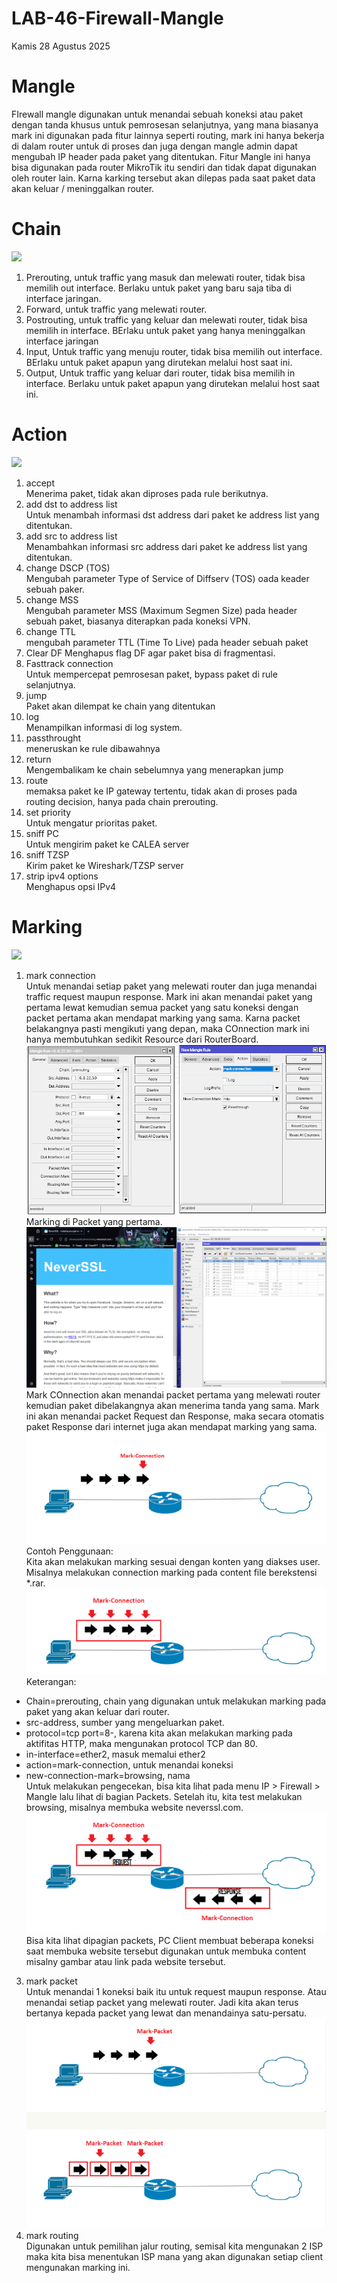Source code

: # LAB-46-Firewall-Mangle
Kamis 28 Agustus 2025  
  
# Mangle
  FIrewall mangle digunakan untuk menandai sebuah koneksi atau paket dengan tanda khusus untuk pemrosesan selanjutnya, yang mana biasanya mark ini digunakan pada fitur lainnya seperti routing, mark ini hanya bekerja di dalam router untuk di proses dan juga dengan mangle admin dapat mengubah IP header pada paket yang ditentukan. Fitur Mangle ini hanya bisa digunakan pada router MikroTik itu sendiri dan tidak dapat digunakan oleh router lain. Karna karking tersebut akan dilepas pada saat paket data akan keluar / meninggalkan router.  

# Chain
![](IMAGES/)  
  1. Prerouting, untuk traffic yang masuk dan melewati router, tidak bisa memilih out interface. Berlaku untuk paket yang baru saja tiba di interface jaringan.  
  2. Forward, untuk traffic yang melewati router.  
  3. Postrouting, untuk traffic yang keluar dan melewati router, tidak bisa memilih in interface. BErlaku untuk paket yang hanya meninggalkan interface jaringan
  4. Input, Untuk traffic yang menuju router, tidak bisa memilih out interface. BErlaku untuk paket apapun yang dirutekan melalui host saat ini.  
  5. Output, Untuk traffic yang keluar dari router, tidak bisa memilih in interface. Berlaku untuk paket apapun yang dirutekan melalui host saat ini.  
  
# Action
![](IMAGES/)  
1. accept  
   Menerima paket, tidak akan diproses pada rule berikutnya.  
2. add dst to address list  
   Untuk menambah informasi dst address dari paket ke address list yang ditentukan.  
3. add src to address list  
   Menambahkan informasi src address dari paket ke address list yang ditentukan.  
4. change DSCP (TOS)  
   Mengubah parameter Type of Service of Diffserv (TOS) oada keader sebuah paker.  
5. change MSS  
   Mengubah parameter MSS (Maximum Segmen Size) pada header sebuah paket, biasanya diterapkan pada koneksi VPN.  
6. change TTL  
   mengubah parameter TTL (Time To Live) pada header sebuah paket  
7. Clear DF
   Menghapus flag DF agar paket bisa di fragmentasi.  
9. Fasttrack connection  
   Untuk mempercepat pemrosesan paket, bypass paket di rule selanjutnya.  
10. jump  
   Paket akan dilempat ke chain yang ditentukan  
11. log  
    Menampilkan informasi di log system.  
12. passthrought  
    meneruskan ke rule dibawahnya  
13. return  
    Mengembalikam ke chain sebelumnya yang menerapkan jump  
14. route  
    memaksa paket ke IP gateway tertentu, tidak akan di proses pada routing decision, hanya pada chain prerouting.  
15. set priority  
    Untuk mengatur prioritas paket.  
16. sniff PC  
    Untuk mengirim paket ke CALEA server  
17. sniff TZSP  
    Kirim paket ke Wireshark/TZSP server  
18. strip ipv4 options  
    Menghapus opsi IPv4  
  
# Marking
![](IMAGES/)  
1. mark connection  
    Untuk menandai setiap paket yang melewati router dan juga menandai traffic request maupun response. Mark ini akan menandai paket yang pertama lewat kemudian semua packet yang satu koneksi dengan packet pertama akan mendapat marking yang sama. Karna packet belakangnya pasti mengikuti yang depan, maka COnnection mark ini hanya membutuhkan sedikit Resource dari RouterBoard.  
![](IMAGES/connectmark.png)  
Marking di Packet yang pertama.  
![](IMAGES/neverssl.png)  
Mark COnnection akan menandai packet pertama yang melewati router kemudian paket dibelakangnya akan menerima tanda yang sama. Mark ini akan menandai packet Request dan Response, maka secara otomatis paket Response dari internet juga akan mendapat marking yang sama.  
![](IMAGES/mark1.png)  
  Contoh Penggunaan:  
Kita akan melakukan marking sesuai dengan konten yang diakses user. Misalnya melakukan connection marking pada content file berekstensi *.rar.  
![](IMAGES/mark2.png)  
Keterangan:  
- Chain=prerouting, chain yang digunakan untuk melakukan marking pada paket yang akan keluar dari router.  
- src-address, sumber yang mengeluarkan paket.  
- protocol=tcp port=8-, karena kita akan melakukan marking pada aktifitas HTTP, maka mengunakan protocol TCP dan 80.  
- in-interface=ether2, masuk memalui ether2  
- action=mark-connection, untuk menandai koneksi  
- new-connection-mark=browsing, nama  
  Untuk melakukan pengecekan, bisa kita lihat pada menu IP > Firewall > Mangle­ lalu lihat di bagian Packets. Setelah itu, kita test melakukan browsing, misalnya membuka website neverssl.com.  
![](IMAGES/mark3.png)  
Bisa kita lihat dipagian packets, PC Client membuat beberapa koneksi saat membuka website tersebut digunakan untuk membuka content misalny gambar atau link pada website tersebut.  
3. mark packet  
    Untuk menandai 1 koneksi baik itu untuk request maupun response. Atau menandai setiap packet yang melewati router. Jadi kita akan terus bertanya kepada packet yang lewat dan menandainya satu-persatu.  
![](IMAGES/mark4.png)  
4. mark routing  
    Digunakan untuk pemilihan jalur routing, semisal kita mengunakan 2 ISP maka kita bisa menentukan ISP mana yang akan digunakan setiap client mengunakan marking ini.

■ **Exercise description**
From the data above, return every line from the line that has "1. Prerouting, untuk" up to and including the line that has "Menerima paket, tidak", exactly.

■ **Answer space**
  1. Prerouting, untuk traffic yang masuk dan melewati router, tidak bisa memilih out interface. Berlaku untuk paket yang baru saja tiba di interface jaringan.  
  2. Forward, untuk traffic yang melewati router.  
  3. Postrouting, untuk traffic yang keluar dan melewati router, tidak bisa memilih in interface. BErlaku untuk paket yang hanya meninggalkan interface jaringan
  4. Input, Untuk traffic yang menuju router, tidak bisa memilih out interface. BErlaku untuk paket apapun yang dirutekan melalui host saat ini.  
  5. Output, Untuk traffic yang keluar dari router, tidak bisa memilih in interface. Berlaku untuk paket apapun yang dirutekan melalui host saat ini.  
  
# Action
![](IMAGES/)  
1. accept  
   Menerima paket, tidak akan diproses pada rule berikutnya.  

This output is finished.